[Stored data]
════════
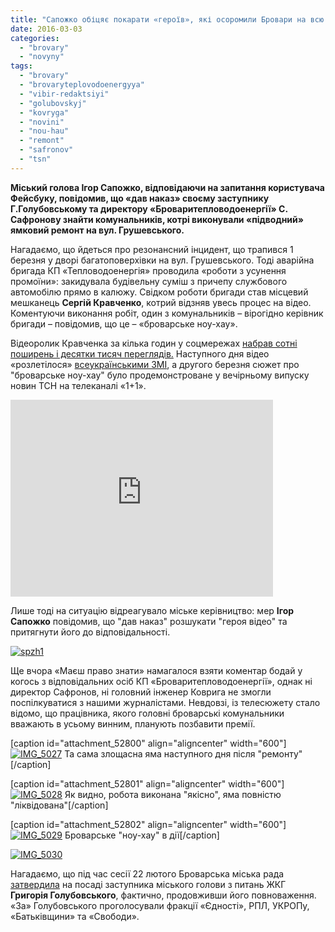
 ```yaml
---
title: "Сапожко обіцяє покарати «героїв», які осоромили Бровари на всю країну. ВІДЕО"
date: 2016-03-03
categories: 
  - "brovary"
  - "novyny"
tags: 
  - "brovary"
  - "brovaryteplovodoenergyya"
  - "vibir-redaktsiyi"
  - "golubovskyj"
  - "kovryga"
  - "novini"
  - "nou-hau"
  - "remont"
  - "safronov"
  - "tsn"
---
```


**Міський голова Ігор Сапожко, відповідаючи на запитання користувача Фейсбуку, повідомив, що «дав наказ» своєму заступнику Г.Голубовському та директору «Броваритепловодоенергії» С. Сафронову знайти комунальників, котрі виконували «підводний» ямковий ремонт на вул. Грушевського.**

Нагадаємо, що йдеться про резонансний інцидент, що трапився 1 березня у дворі багатоповерхівки на вул. Грушевського. Тоді аварійна бригада КП «Тепловодоенергія» проводила «роботи з усунення промоїни»: закидувала будівельну суміш з причепу службового автомобілю прямо в калюжу. Свідком роботи бригади став місцевий мешканець **Сергій Кравченко**, котрий відзняв увесь процес на відео. Коментуючи виконання робіт, один з комунальників – вірогідно керівник бригади – повідомив, що це – «броварське ноу-хау».

Відеоролик Кравченка за кілька годин у соцмережах [набрав сотні поширень і десятки тисяч переглядів.](https://www.facebook.com/100004862740284/videos/vb.100004862740284/522269007945186/?ENGINE=2&theater) Наступного дня відео «розлетілося» [всеукраїнськими ЗМІ](http://ukr.obozrevatel.com/kiyany/life/68940-kalyuzhi-ne-pereshkoda-v-merezhi-pokazali-yak-remontuyut-dorogi-v-brovarah.htm), а другого березня сюжет про "броварське ноу-хау" було продемонстроване у вечірньому випуску новин ТСН на телеканалі «1+1».

<iframe src="https://www.youtube.com/embed/JbP5cIsaWvE" width="420" height="315" frameborder="0" allowfullscreen="allowfullscreen"></iframe>

Лише тоді на ситуацію відреагувало міське керівництво: мер **Ігор Сапожко** повідомив, що "дав наказ" розшукати "героя відео" та притягнути його до відповідальності. 

[![spzh1](https://mpz.brovary.org/wp-content/uploads/2016/03/spzh1.jpg)](https://mpz.brovary.org/wp-content/uploads/2016/03/spzh1.jpg)

Ще вчора «Маєш право знати» намагалося взяти коментар бодай у когось з відповідальних осіб КП «Броваритепловодоенергії», однак ні директор Сафронов, ні головний інженер Коврига не змогли поспілкуватися з нашими журналістами. Невдовзі, із телесюжету стало відомо, що працівника, якого головні броварські комунальники вважають в усьому винним, планують позбавити премії.

\[caption id="attachment\_52800" align="aligncenter" width="600"\][![IMG_5027](https://mpz.brovary.org/wp-content/uploads/2016/03/IMG_5027.jpg)](https://mpz.brovary.org/wp-content/uploads/2016/03/IMG_5027.jpg) Та сама злощасна яма наступного дня після "ремонту"\[/caption\]

\[caption id="attachment\_52801" align="aligncenter" width="600"\][![IMG_5028](https://mpz.brovary.org/wp-content/uploads/2016/03/IMG_5028.jpg)](https://mpz.brovary.org/wp-content/uploads/2016/03/IMG_5028.jpg) Як видно, робота виконана "якісно", яма повністю "ліквідована"\[/caption\]

\[caption id="attachment\_52802" align="aligncenter" width="600"\][![IMG_5029](https://mpz.brovary.org/wp-content/uploads/2016/03/IMG_5029.jpg)](https://mpz.brovary.org/wp-content/uploads/2016/03/IMG_5029.jpg) Броварське "ноу-хау" в дії\[/caption\]

[![IMG_5030](https://mpz.brovary.org/wp-content/uploads/2016/03/IMG_5030.jpg)](https://mpz.brovary.org/wp-content/uploads/2016/03/IMG_5030.jpg)

Нагадаємо, що під час сесії 22 лютого Броварська міська рада [затвердила](https://mpz.brovary.org/klyuchova-sesiya-sapozhko-vtratyv-vynogradovu-svoboda-pidtrymala-regionala-ta-otrymala-sekretarya/) на посаді заступника міського голови з питань ЖКГ **Григорія Голубовського**, фактично, продовживши його повноваження. «За» Голубовського проголосували фракції «Єдності», РПЛ, УКРОПу, «Батьківщини» та «Свободи».
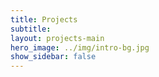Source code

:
 ```yaml
---
title: Projects
subtitle: 
layout: projects-main
hero_image: ../img/intro-bg.jpg
show_sidebar: false
---
```

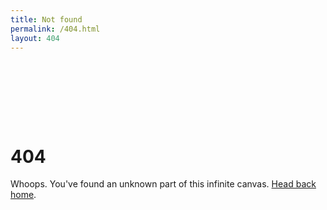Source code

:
 ```yaml
---
title: Not found
permalink: /404.html
layout: 404
---
```


<div class="container">
  <svg width="96" height="96" viewBox="0 0 128 128" fill="none" xmlns="http://www.w3.org/2000/svg">
  <path d="M-4.36441e-06 102.115C-1.95401e-06 88.3294 11.1757 77.1537 24.9615 77.1538V77.1538C38.7474 77.1538 49.9231 88.3294 49.9231 102.115V102.115C49.9231 115.901 38.7474 127.077 24.9615 127.077V127.077C11.1757 127.077 -6.77481e-06 115.901 -4.36441e-06 102.115V102.115Z" fill="var(--color-ax-1)"/>
  <path d="M77.1538 24.9615C77.1538 11.1757 88.3295 1.95401e-06 102.115 4.36441e-06V4.36441e-06C115.901 6.77481e-06 127.077 11.1757 127.077 24.9615V24.9615C127.077 38.7474 115.901 49.9231 102.115 49.9231V49.9231C88.3295 49.9231 77.1538 38.7474 77.1538 24.9615V24.9615Z" fill="var(--color-ax-1)"/>
  <path fill-rule="evenodd" clip-rule="evenodd" d="M63.5386 104.102C63.5385 81.6995 81.699 63.539 104.101 63.539H113.462V82.2601H104.101C92.0384 82.2601 82.2597 92.0389 82.2597 104.102L82.2598 113.462L63.5386 113.462L63.5386 104.102Z" fill="var(--color-ax-1)"/>
  </svg>

  <h1>404</h1>

  <p>Whoops. You've found an unknown part of this infinite canvas. <a href="/">Head back home</a>.</p>
</div>

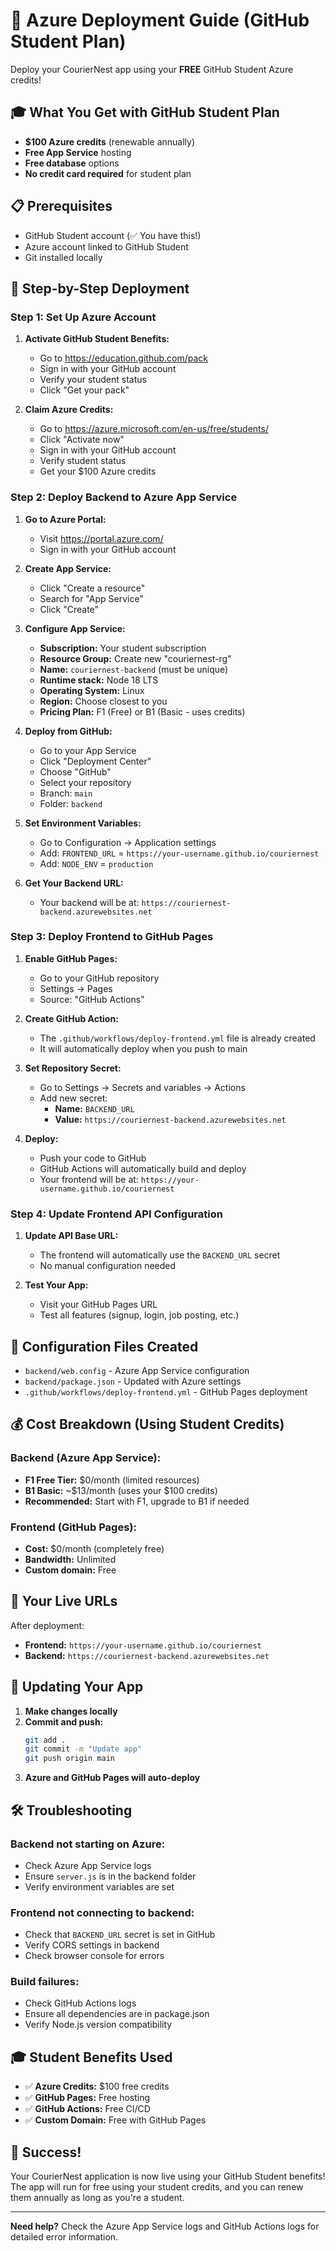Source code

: # 🚀 Azure Deployment Guide (GitHub Student Plan)

Deploy your CourierNest app using your **FREE** GitHub Student Azure credits!

## 🎓 What You Get with GitHub Student Plan

- **$100 Azure credits** (renewable annually)
- **Free App Service** hosting
- **Free database** options
- **No credit card required** for student plan

## 📋 Prerequisites

- GitHub Student account (✅ You have this!)
- Azure account linked to GitHub Student
- Git installed locally

## 🎯 Step-by-Step Deployment

### Step 1: Set Up Azure Account

1. **Activate GitHub Student Benefits:**
   - Go to https://education.github.com/pack
   - Sign in with your GitHub account
   - Verify your student status
   - Click "Get your pack"

2. **Claim Azure Credits:**
   - Go to https://azure.microsoft.com/en-us/free/students/
   - Click "Activate now"
   - Sign in with your GitHub account
   - Verify student status
   - Get your $100 Azure credits

### Step 2: Deploy Backend to Azure App Service

1. **Go to Azure Portal:**
   - Visit https://portal.azure.com/
   - Sign in with your GitHub account

2. **Create App Service:**
   - Click "Create a resource"
   - Search for "App Service"
   - Click "Create"

3. **Configure App Service:**
   - **Subscription:** Your student subscription
   - **Resource Group:** Create new "couriernest-rg"
   - **Name:** `couriernest-backend` (must be unique)
   - **Runtime stack:** Node 18 LTS
   - **Operating System:** Linux
   - **Region:** Choose closest to you
   - **Pricing Plan:** F1 (Free) or B1 (Basic - uses credits)

4. **Deploy from GitHub:**
   - Go to your App Service
   - Click "Deployment Center"
   - Choose "GitHub"
   - Select your repository
   - Branch: `main`
   - Folder: `backend`

5. **Set Environment Variables:**
   - Go to Configuration → Application settings
   - Add: `FRONTEND_URL` = `https://your-username.github.io/couriernest`
   - Add: `NODE_ENV` = `production`

6. **Get Your Backend URL:**
   - Your backend will be at: `https://couriernest-backend.azurewebsites.net`

### Step 3: Deploy Frontend to GitHub Pages

1. **Enable GitHub Pages:**
   - Go to your GitHub repository
   - Settings → Pages
   - Source: "GitHub Actions"

2. **Create GitHub Action:**
   - The `.github/workflows/deploy-frontend.yml` file is already created
   - It will automatically deploy when you push to main

3. **Set Repository Secret:**
   - Go to Settings → Secrets and variables → Actions
   - Add new secret:
     - **Name:** `BACKEND_URL`
     - **Value:** `https://couriernest-backend.azurewebsites.net`

4. **Deploy:**
   - Push your code to GitHub
   - GitHub Actions will automatically build and deploy
   - Your frontend will be at: `https://your-username.github.io/couriernest`

### Step 4: Update Frontend API Configuration

1. **Update API Base URL:**
   - The frontend will automatically use the `BACKEND_URL` secret
   - No manual configuration needed

2. **Test Your App:**
   - Visit your GitHub Pages URL
   - Test all features (signup, login, job posting, etc.)

## 🔧 Configuration Files Created

- `backend/web.config` - Azure App Service configuration
- `backend/package.json` - Updated with Azure settings
- `.github/workflows/deploy-frontend.yml` - GitHub Pages deployment

## 💰 Cost Breakdown (Using Student Credits)

### Backend (Azure App Service):
- **F1 Free Tier:** $0/month (limited resources)
- **B1 Basic:** ~$13/month (uses your $100 credits)
- **Recommended:** Start with F1, upgrade to B1 if needed

### Frontend (GitHub Pages):
- **Cost:** $0/month (completely free)
- **Bandwidth:** Unlimited
- **Custom domain:** Free

## 🎉 Your Live URLs

After deployment:
- **Frontend:** `https://your-username.github.io/couriernest`
- **Backend:** `https://couriernest-backend.azurewebsites.net`

## 🔄 Updating Your App

1. **Make changes locally**
2. **Commit and push:**
   ```bash
   git add .
   git commit -m "Update app"
   git push origin main
   ```
3. **Azure and GitHub Pages will auto-deploy**

## 🛠️ Troubleshooting

### Backend not starting on Azure:
- Check Azure App Service logs
- Ensure `server.js` is in the backend folder
- Verify environment variables are set

### Frontend not connecting to backend:
- Check that `BACKEND_URL` secret is set in GitHub
- Verify CORS settings in backend
- Check browser console for errors

### Build failures:
- Check GitHub Actions logs
- Ensure all dependencies are in package.json
- Verify Node.js version compatibility

## 🎓 Student Benefits Used

- ✅ **Azure Credits:** $100 free credits
- ✅ **GitHub Pages:** Free hosting
- ✅ **GitHub Actions:** Free CI/CD
- ✅ **Custom Domain:** Free with GitHub Pages

## 🚀 Success!

Your CourierNest application is now live using your GitHub Student benefits! The app will run for free using your student credits, and you can renew them annually as long as you're a student.

---

**Need help?** Check the Azure App Service logs and GitHub Actions logs for detailed error information.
════════
_Work instruction_. Of the entries listed above, reproduce only the lines starting at the line containing "### Step 1: Set Up Azure Account" and ending at the line containing "3. **Configure App Service:**". Include both, exactly as they stand.

_Written answer_.
### Step 1: Set Up Azure Account

1. **Activate GitHub Student Benefits:**
   - Go to https://education.github.com/pack
   - Sign in with your GitHub account
   - Verify your student status
   - Click "Get your pack"

2. **Claim Azure Credits:**
   - Go to https://azure.microsoft.com/en-us/free/students/
   - Click "Activate now"
   - Sign in with your GitHub account
   - Verify student status
   - Get your $100 Azure credits

### Step 2: Deploy Backend to Azure App Service

1. **Go to Azure Portal:**
   - Visit https://portal.azure.com/
   - Sign in with your GitHub account

2. **Create App Service:**
   - Click "Create a resource"
   - Search for "App Service"
   - Click "Create"

3. **Configure App Service:**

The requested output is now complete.